(Saved data entries)
---------------

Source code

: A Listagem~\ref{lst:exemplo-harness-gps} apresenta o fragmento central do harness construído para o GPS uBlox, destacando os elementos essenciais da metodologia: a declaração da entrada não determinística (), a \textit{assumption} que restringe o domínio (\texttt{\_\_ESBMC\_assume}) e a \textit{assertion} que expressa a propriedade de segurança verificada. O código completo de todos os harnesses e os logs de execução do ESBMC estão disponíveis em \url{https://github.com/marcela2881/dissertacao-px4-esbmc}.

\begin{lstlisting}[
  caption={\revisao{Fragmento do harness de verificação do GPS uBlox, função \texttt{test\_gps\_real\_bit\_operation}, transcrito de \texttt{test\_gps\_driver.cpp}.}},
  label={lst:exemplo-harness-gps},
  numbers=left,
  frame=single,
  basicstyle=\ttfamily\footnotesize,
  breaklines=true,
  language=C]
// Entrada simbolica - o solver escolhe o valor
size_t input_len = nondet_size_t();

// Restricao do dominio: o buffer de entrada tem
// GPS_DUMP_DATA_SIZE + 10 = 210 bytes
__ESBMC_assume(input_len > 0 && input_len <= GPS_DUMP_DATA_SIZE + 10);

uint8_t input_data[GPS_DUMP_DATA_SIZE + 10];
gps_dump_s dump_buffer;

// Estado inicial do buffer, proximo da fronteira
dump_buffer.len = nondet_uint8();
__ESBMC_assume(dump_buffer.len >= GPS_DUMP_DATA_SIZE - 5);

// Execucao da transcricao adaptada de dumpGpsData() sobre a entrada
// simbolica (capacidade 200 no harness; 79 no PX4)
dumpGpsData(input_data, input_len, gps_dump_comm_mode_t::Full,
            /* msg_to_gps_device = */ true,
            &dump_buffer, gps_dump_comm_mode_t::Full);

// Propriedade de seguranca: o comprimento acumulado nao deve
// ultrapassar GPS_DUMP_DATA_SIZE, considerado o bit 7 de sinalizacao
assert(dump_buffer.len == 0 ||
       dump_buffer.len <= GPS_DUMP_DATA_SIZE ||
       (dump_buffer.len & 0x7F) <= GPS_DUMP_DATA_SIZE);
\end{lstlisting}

---------------

**What is required:** Pull out each line of the entries that contains "Full".

**Solution:**
dumpGpsData(input_data, input_len, gps_dump_comm_mode_t::Full,
            &dump_buffer, gps_dump_comm_mode_t::Full);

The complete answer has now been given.